Sameth doesn’t believe that he has stumbled on a previously unknown understanding of God’s name, but that he has been able to connect the dots in a fresh way.

Those who find meaning in his work, he said, may encounter a different understanding of God that is comforting to feminists and those on many spiritual journeys. They may also read the Torah differently.

“If this interpretation is correct, it says that the Torah is a mystical or esoteric text,” he said. “The mystics have been saying all these years that the text conceals more than it reveals. It is structured with different levels of meaning and reveals itself over time. We’re talking about one tradition that goes all the way back.”

Katherine Kurs, a religion scholar who teaches at New School University and is an associate minister at West-Park (Presbyterian) Church in Manhattan, said that the image of God presented by Sameth will have great appeal to many people who are searching for spiritual meaning.

“Mark’s unveiling is part of a mystic lineage that presents a prismatic experience of God, that says there are ways of experiencing God that contain and explode categories simultaneously, ” said Kurs, who has known Sameth since they studied together almost 20 years ago. “This God is not a male or even a female but a male-female or female-male, a God that holds tension and paradox, a full-spectrum bandwidth God.”

Sameth has shared his image of a dual-gendered God with the seventh- and eighth-graders he teaches at his synagogue. He said they’ve been very receptive, which isn’t surprising because they are growing up in a post-modern age.

“As post-moderns, we’ve been conditioned to a different relationship with language,” he said. “That’s why there is all this interest now in Jewish mysticism.”

He wonders how, 2,000 years from now, people will understand the final chapter of “Ulysses,” which includes no punctuation.

Will they try to add punctuation, believing that it’s been lost? Or will they grasp that James Joyce knew what he was doing?

“Joyce was playing with language, using language to play with the medium,” Sameth said. “And the Torah isn’t just about Noah taking the animals, twosies by twosies. If that’s what the Torah was all about, how could it have captivated Western civilization for 3,000 years? There had to be more.”

RESPONSES TO THE ABOVE:

— In spiritwithoutborders@yahoogroups.com, Rachel wrote:

> The only problem with the article is that G-d has never been seen as male in Judaism; calling G-d “He” is convention.
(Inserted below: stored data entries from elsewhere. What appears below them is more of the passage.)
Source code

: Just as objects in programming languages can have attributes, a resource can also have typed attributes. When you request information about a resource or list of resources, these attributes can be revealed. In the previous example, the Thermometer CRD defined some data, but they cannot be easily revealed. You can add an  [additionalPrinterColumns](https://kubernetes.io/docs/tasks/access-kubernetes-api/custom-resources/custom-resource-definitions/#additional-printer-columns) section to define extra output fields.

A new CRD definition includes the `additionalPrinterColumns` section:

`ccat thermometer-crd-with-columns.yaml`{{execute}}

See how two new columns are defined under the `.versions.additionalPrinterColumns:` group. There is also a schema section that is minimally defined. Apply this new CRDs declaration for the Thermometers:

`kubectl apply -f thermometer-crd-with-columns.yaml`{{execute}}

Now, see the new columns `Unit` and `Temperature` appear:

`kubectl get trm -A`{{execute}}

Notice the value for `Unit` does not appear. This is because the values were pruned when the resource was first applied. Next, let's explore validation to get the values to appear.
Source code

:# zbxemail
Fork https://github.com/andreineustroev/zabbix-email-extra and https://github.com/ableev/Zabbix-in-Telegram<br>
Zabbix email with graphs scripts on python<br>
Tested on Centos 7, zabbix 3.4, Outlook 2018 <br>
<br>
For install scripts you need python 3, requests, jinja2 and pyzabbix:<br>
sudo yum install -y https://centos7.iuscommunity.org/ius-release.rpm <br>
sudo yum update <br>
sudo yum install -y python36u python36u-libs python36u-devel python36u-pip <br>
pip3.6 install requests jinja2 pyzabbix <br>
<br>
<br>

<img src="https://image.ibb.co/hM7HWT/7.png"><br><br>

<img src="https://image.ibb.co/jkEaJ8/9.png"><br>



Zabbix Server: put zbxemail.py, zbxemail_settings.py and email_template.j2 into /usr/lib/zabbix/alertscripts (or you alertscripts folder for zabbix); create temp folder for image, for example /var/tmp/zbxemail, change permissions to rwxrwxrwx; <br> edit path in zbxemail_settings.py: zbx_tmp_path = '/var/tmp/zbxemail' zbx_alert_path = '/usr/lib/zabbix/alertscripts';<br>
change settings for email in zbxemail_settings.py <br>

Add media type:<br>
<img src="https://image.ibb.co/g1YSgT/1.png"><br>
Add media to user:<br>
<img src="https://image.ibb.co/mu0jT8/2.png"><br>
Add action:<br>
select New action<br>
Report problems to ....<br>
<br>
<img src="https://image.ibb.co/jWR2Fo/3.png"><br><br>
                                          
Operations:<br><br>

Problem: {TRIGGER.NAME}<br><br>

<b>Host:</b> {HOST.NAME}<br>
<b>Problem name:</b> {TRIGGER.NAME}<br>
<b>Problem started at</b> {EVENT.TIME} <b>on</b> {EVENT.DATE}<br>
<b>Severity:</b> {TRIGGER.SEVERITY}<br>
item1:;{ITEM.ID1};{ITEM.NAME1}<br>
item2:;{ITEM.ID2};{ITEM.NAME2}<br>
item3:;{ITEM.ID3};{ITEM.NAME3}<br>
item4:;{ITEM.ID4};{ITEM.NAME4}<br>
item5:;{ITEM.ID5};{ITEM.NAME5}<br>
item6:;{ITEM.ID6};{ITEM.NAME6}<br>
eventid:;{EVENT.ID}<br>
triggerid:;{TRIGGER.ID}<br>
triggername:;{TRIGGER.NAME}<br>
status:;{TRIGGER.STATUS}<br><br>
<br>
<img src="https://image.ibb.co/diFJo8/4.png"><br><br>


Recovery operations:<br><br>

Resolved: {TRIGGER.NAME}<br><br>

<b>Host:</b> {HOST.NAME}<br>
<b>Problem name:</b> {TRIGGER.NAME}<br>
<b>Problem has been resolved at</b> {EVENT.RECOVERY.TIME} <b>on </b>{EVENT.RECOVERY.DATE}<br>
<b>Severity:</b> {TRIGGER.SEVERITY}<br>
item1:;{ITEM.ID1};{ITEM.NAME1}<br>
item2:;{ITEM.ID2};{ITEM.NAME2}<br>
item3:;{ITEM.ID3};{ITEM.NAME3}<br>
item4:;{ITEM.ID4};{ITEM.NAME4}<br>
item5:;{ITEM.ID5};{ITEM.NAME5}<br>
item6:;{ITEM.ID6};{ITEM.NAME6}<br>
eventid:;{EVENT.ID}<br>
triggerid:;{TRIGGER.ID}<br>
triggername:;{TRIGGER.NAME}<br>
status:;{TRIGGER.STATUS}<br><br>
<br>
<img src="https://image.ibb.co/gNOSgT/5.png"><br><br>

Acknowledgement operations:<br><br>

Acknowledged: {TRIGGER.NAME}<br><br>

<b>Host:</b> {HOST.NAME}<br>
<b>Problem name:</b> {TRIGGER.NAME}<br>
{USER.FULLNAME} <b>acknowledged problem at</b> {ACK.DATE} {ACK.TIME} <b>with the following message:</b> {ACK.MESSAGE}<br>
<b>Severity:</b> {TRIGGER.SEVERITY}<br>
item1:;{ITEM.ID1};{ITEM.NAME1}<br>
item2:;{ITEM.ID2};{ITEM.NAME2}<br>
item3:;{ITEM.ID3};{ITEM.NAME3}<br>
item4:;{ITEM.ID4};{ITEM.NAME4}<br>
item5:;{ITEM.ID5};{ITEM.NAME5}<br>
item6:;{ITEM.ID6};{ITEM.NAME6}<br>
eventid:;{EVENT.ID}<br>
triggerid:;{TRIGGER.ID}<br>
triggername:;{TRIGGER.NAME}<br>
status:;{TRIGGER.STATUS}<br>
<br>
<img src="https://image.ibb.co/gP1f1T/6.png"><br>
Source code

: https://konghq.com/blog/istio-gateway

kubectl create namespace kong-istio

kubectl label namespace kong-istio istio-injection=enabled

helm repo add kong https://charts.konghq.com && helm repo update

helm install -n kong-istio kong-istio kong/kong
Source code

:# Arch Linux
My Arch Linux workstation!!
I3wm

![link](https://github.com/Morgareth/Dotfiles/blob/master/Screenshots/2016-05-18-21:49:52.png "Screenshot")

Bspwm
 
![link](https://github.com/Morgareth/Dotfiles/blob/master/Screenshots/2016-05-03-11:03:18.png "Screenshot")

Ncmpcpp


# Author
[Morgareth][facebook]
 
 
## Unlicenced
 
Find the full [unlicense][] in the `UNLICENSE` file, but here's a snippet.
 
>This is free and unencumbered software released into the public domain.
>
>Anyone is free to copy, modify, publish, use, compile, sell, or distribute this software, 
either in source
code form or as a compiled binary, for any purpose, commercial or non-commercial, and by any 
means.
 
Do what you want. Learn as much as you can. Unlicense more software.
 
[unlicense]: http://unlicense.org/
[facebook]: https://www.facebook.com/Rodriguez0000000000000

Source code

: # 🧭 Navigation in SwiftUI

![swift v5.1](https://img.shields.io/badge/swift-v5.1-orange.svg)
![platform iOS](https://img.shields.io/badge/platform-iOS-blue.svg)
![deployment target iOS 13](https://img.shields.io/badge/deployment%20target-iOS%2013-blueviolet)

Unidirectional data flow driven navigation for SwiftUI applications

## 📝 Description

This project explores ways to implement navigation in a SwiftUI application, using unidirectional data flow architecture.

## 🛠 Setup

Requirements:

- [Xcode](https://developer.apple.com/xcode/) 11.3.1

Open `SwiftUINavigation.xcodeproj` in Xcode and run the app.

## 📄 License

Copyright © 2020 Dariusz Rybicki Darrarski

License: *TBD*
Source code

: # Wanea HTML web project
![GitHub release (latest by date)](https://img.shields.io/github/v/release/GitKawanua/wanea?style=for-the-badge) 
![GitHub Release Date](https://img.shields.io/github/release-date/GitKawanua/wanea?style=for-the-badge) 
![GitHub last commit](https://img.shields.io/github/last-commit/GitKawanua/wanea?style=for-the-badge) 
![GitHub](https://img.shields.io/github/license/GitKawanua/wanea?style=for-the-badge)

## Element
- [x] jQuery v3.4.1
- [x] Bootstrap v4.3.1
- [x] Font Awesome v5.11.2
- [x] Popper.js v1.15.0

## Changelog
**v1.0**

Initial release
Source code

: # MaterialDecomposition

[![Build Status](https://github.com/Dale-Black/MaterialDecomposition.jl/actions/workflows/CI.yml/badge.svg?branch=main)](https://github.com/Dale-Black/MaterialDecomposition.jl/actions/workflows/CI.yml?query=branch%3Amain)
There is no neutral gender word in Hebrew. G-d is neither (not both but neither) male or female in the Jewish religion; having no physical attributes or even emotions as we understand it. When it talks about humans being created in G-d’s image it means spiritually. G-d has always been spoken of in the feminine as well as masculine, for example as a mother or father, as a master or mistress (when we are referred to as bondsmen or bondswomen).

> I don’t understand a Rabbi who hasn’t learned that. It is a bit odd to me.
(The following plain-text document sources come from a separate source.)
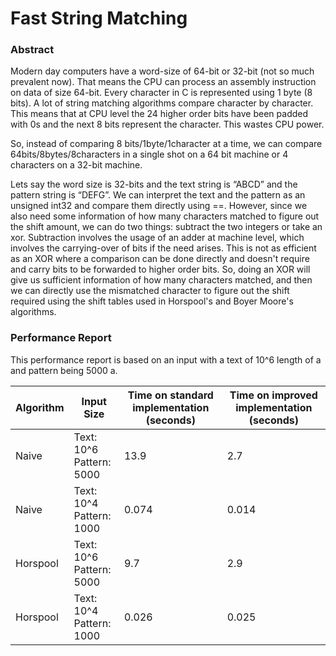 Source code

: # Fast String Matching

### Abstract
Modern day computers have a word-size of 64-bit or 32-bit (not so much prevalent now). That means the CPU can process an assembly instruction on data of size 64-bit. Every character in C is represented using 1 byte (8 bits). A lot of string matching algorithms compare character by character. This means that at CPU level the 24 higher order bits have been padded with 0s and the next 8 bits represent the character. This wastes CPU power.

So, instead of comparing 8 bits/1byte/1character at a time, we can compare 64bits/8bytes/8characters in a single shot on a 64 bit machine or 4 characters on a 32-bit machine.

Lets say the word size is 32-bits and the text string is “ABCD” and the pattern string is “DEFG”. We can interpret the text and the pattern as an unsigned int32 and compare them directly using ==. However, since we also need some information of how many characters matched to figure out the shift amount, we can do two things: subtract the two integers or take an xor. Subtraction involves the usage of an adder at machine level, which involves the carrying-over of bits if the need arises. This is not as efficient as an XOR where a comparison can be done directly and doesn't require and carry bits to be forwarded to higher order bits. So, doing an XOR will give us sufficient information of how many characters matched, and then we can directly use the mismatched character to figure out the shift required using the shift tables used in Horspool's and Boyer Moore's algorithms.

### Performance Report

This performance report is based on an input with a text of 10^6 length of a and pattern being 5000 a.

| Algorithm | Input Size                      | Time on standard implementation (seconds) | Time on improved implementation (seconds) |
| --------- | ------------------------------- | ----------------------------------------- | ----------------------------------------- |
| Naive     | Text: 10^6<br>Pattern: 5000<br> | 13.9                                      | 2.7                                       |
| Naive     | Text: 10^4<br>Pattern: 1000<br> | 0.074                                     | 0.014                                     |
| Horspool  | Text: 10^6<br>Pattern: 5000<br> | 9.7                                       | 2.9                                       |
| Horspool  | Text: 10^4<br>Pattern: 1000<br> | 0.026                                     | 0.025                                     | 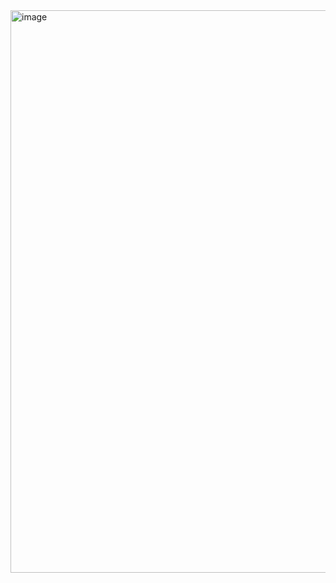 <img width="565" height="900" alt="image" src="https://github.com/user-attachments/assets/b7a5683f-d358-4124-82ed-50caa0d05733" />
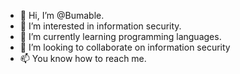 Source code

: - 👋 Hi, I’m @Bumable. 
- 👀 I’m interested in information security. 
- 🌱 I’m currently learning programming languages. 
- 💞️ I’m looking to collaborate on information security
- 📫 You know how to reach me. 

<!---
Bumable/Bumable is a ✨ special ✨ repository because its `README.md` (this file) appears on your GitHub profile.
You can click the Preview link to take a look at your changes.
--->
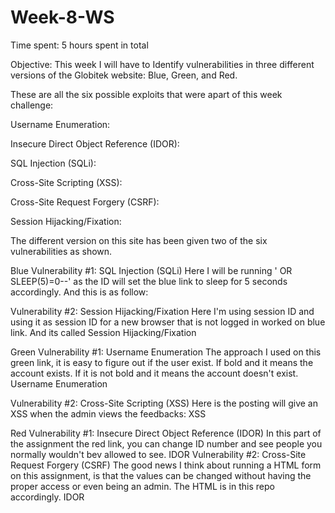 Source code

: # Week-8-WS



Time spent: 5 hours spent in total

Objective: This week I will have to Identify vulnerabilities in three different versions of the Globitek website: Blue, Green, and Red.

These are all the six possible exploits that were apart of this week challenge:

Username Enumeration:

Insecure Direct Object Reference (IDOR):

SQL Injection (SQLi):

Cross-Site Scripting (XSS):

Cross-Site Request Forgery (CSRF):

Session Hijacking/Fixation:

The different version on this site has been given two of the six vulnerabilities as shown.

Blue
Vulnerability #1: SQL Injection (SQLi)
Here I will be running ' OR SLEEP(5)=0--' as the ID will set the blue link to sleep for 5 seconds accordingly. And this is as follow:

Vulnerability #2: Session Hijacking/Fixation
Here I'm using session ID and using it as session ID for a new browser that is not logged in worked on blue link. And its called Session Hijacking/Fixation

Green
Vulnerability #1: Username Enumeration
The approach I used on this green link, it is easy to figure out if the user exist. If bold and it means the account exists. If it is not bold and it means the account doesn't exist. Username Enumeration

Vulnerability #2: Cross-Site Scripting (XSS)
Here is the posting <script>alert('Stephen found the XSS!');</script> will give an XSS when the admin views the feedbacks: XSS

Red
Vulnerability #1: Insecure Direct Object Reference (IDOR)
In this part of the assignment the red link, you can change ID number and see people you normally wouldn't bev allowed to see. IDOR Vulnerability #2: Cross-Site Request Forgery (CSRF)
The good news I think about running a HTML form on this assignment, is that the values can be changed without having the proper access or even being an admin. The HTML is in this repo accordingly. IDOR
Katia writes:  Seems to me the very fact there is no gender neutral word in ancient Hebrew, the original language of theology, basically proves there was no gender neutral God in Judaism.
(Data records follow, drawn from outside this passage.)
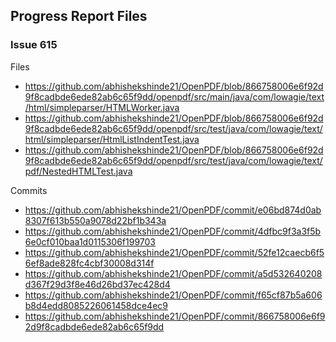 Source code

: ## Progress Report Files

### Issue 615
  Files 
  * https://github.com/abhishekshinde21/OpenPDF/blob/866758006e6f92d9f8cadbde6ede82ab6c65f9dd/openpdf/src/main/java/com/lowagie/text/html/simpleparser/HTMLWorker.java
  * https://github.com/abhishekshinde21/OpenPDF/blob/866758006e6f92d9f8cadbde6ede82ab6c65f9dd/openpdf/src/test/java/com/lowagie/text/html/simpleparser/HtmlListIndentTest.java
  * https://github.com/abhishekshinde21/OpenPDF/blob/866758006e6f92d9f8cadbde6ede82ab6c65f9dd/openpdf/src/test/java/com/lowagie/text/pdf/NestedHTMLTest.java

  Commits
  * https://github.com/abhishekshinde21/OpenPDF/commit/e06bd874d0ab8307f613b550a9078d22bf1b343a
  * https://github.com/abhishekshinde21/OpenPDF/commit/4dfbc9f3a3f5b6e0cf010baa1d0115306f199703
  * https://github.com/abhishekshinde21/OpenPDF/commit/52fe12caecb6f56ef8ade828fc4cbf30008d314f
  * https://github.com/abhishekshinde21/OpenPDF/commit/a5d532640208d367f29d3f8e46d26bd37ec428d4
  * https://github.com/abhishekshinde21/OpenPDF/commit/f65cf87b5a606b8d4edd8085226061458dce4ec9
  * https://github.com/abhishekshinde21/OpenPDF/commit/866758006e6f92d9f8cadbde6ede82ab6c65f9dd

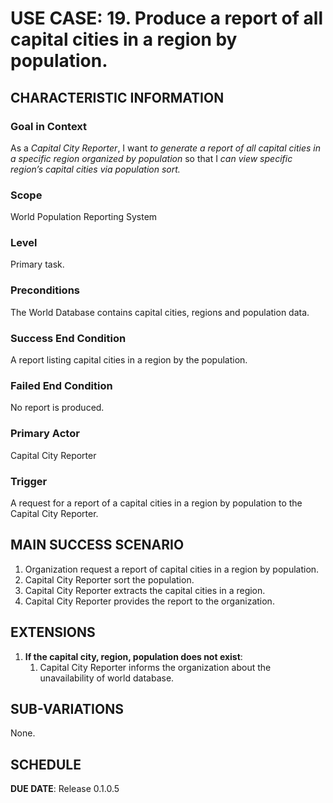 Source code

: # USE CASE: 19. Produce a report of all capital cities in a region by population. 

## CHARACTERISTIC INFORMATION

### Goal in Context
As a *Capital City Reporter*, I want *to generate a report of all capital cities in a specific region organized by population* so that I *can view specific region’s capital cities via population sort.*

### Scope
World Population Reporting System

### Level
Primary task.

### Preconditions
The World Database contains capital cities, regions and population data.

### Success End Condition
A report listing capital cities in a region by the population.

### Failed End Condition
No report is produced.

### Primary Actor
Capital City Reporter

### Trigger
A request for a report of a capital cities in a region by population to the Capital City Reporter.

## MAIN SUCCESS SCENARIO
1. Organization request a report of capital cities in a region by population.
2. Capital City Reporter sort the population.
3. Capital City Reporter extracts the capital cities in a region.
4. Capital City Reporter provides the report to the organization.

## EXTENSIONS
1. **If the capital city, region, population does not exist**:
    1. Capital City Reporter informs the organization about the unavailability of world database.

## SUB-VARIATIONS
None.

## SCHEDULE
**DUE DATE**: Release 0.1.0.5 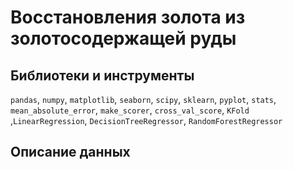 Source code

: # Восстановления золота из золотосодержащей руды



## Библиотеки и инструменты

 `pandas`, `numpy`, `matplotlib`, `seaborn`, `scipy`, `sklearn`, `pyplot`, `stats`, `mean_absolute_error`, `make_scorer`, `cross_val_score`, `KFold` ,`LinearRegression`, `DecisionTreeRegressor`, `RandomForestRegressor`

## Описание данных


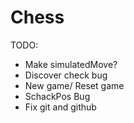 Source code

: # Chess


TODO:
- Make simulatedMove?
- Discover check bug
- New game/ Reset game
- SchackPos Bug
- Fix git and github

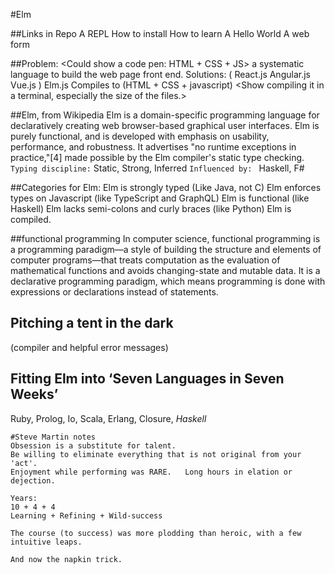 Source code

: #Elm

##Links in Repo
A REPL
How to install
How to learn
A Hello World
A web form

##Problem:
<Could show a code pen: HTML + CSS + JS> 
a systematic language to build the web page front end.
Solutions:
( React.js
Angular.js
Vue.js )
Elm.js
Compiles to (HTML + CSS + javascript)
<Show compiling it in a terminal, especially the size of the files.>

##Elm, from Wikipedia
Elm is a domain-specific programming language for declaratively creating web browser-based graphical user interfaces. Elm is purely functional, and is developed with emphasis on usability, performance, and robustness. It advertises "no runtime exceptions in practice,"[4] made possible by the Elm compiler's static type checking. 
`Typing discipline:`	Static, Strong, Inferred
`Influenced by: ` Haskell, F# 

##Categories for Elm:
Elm is strongly typed (Like Java, not C)
Elm enforces types on Javascript (like TypeScript and GraphQL)
Elm is functional (like Haskell)
Elm lacks semi-colons and curly braces (like Python)
Elm is compiled.  

##functional programming
In computer science, functional programming is a programming paradigm—a style of building the structure and elements of computer programs—that treats computation as the evaluation of mathematical functions and avoids changing-state and mutable data. It is a declarative programming paradigm, which means programming is done with expressions or declarations instead of statements. 

##

## Pitching  a tent in the dark
(compiler and helpful error messages)

## Fitting Elm into ‘Seven Languages in Seven Weeks’
Ruby, Prolog, Io, Scala, Erlang, Closure, *Haskell*
 
	
	#Steve Martin notes
	Obsession is a substitute for talent. 
	Be willing to eliminate everything that is not original from your 'act'.
	Enjoyment while performing was RARE.   Long hours in elation or dejection.
	
	Years:
	10 + 4 + 4 
	Learning + Refining + Wild-success
	
	The course (to success) was more plodding than heroic, with a few intuitive leaps.
	
	And now the napkin trick.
GLENN KING responded to Rachel by posting the following to the DivineMother forum.

Rachael, I am certain that you are right in stating that the formal theology of Judaism states that God is beyond all aspects of gender. That is also the position of Catholicism, Eastern Orthodoxy, and liberal Protestantism. My problem is that I doubt that few people in their hearts of hearts really believe this. I also suspect that few Jews historically have believed it either.

      First let me explain a few things. It is certain that the biblical God is not a male in the same physical way that a human man is or as Greek god such as Zeus. The god of the Israelites did not relate to other gods and to human women as did the Greek gods. Clearly the bible discourages that point of view.

       However after stating that, it is clear that in most respects the biblical writers saw Yahweh is in a deep way as male. “He” is Lord and King and never lady and Queen. G-d has mostly “male” roles of ruler, judge, warrior, etc. It is true that sometimes this male aspect slips and in few places he is seen as like a female eagle, or a woman in labor. But in general the male images hold.

       There is other evidence of this. G-d is often called Elohim in the bible. My understanding is that Elohim is the masculine plural of Eloah which  can quite properly be translated as “goddess.” Yet the verbs associated with this are always masculine and singular. My point is that the biblical writers had a multiple of opportunities to dispel the idea that G-d is some how intrinsically wrapped up with maleness. Yet the writers repeatedly do not do this. Thus I would argue that the idea that the biblically male language of G-d in the bible is purely conventional is incorrect. On the contrary the male language of god in the Bible betrays the very strong patriarchal culture of Israel which believed that if god has to be imaged as personal then G-d has to be male even if not conventionally so.

      I would also suggest, whatever the rabbis’ point of view, that they were not the authors of the biblical text. The understanding of the rabbis, most of them wrote and commented on the Torah after the time of Jesus, is not necessarily the view of earlier pre biblical Israel i.e. of the period 1300 BCE to about 600 BCE. It seems that monotheism only fully triumphed in Judah after the exile. Thus the understanding of the majority of Israel’s people and of her elites were not doubt quite different than that of the latter rabbis.  It is also obvious that the latter Cabbalist Medieval writers had a different point of view. To a large degree their theology was that the High Holy One, the King, had lost his connection with his Shekinah i.e. Queen or daughter who was in exile with Israel. The Shekinah, the Sabbath Queen, etc were all seen as basically female. I am of course aware that latter day theologians and philosophers have argued that all of this Kabalistic language was all merely metaphoric not to be taken literally. To defend this language I am sure that even the Kabbalists themselves stated that it was all just metaphor. The problem is why use all of this metaphor if it just confuses the issue. Why talk as if there is in fact a female and male presence of God if God is only a singular, sexless “spiritual” (what ever that means) being.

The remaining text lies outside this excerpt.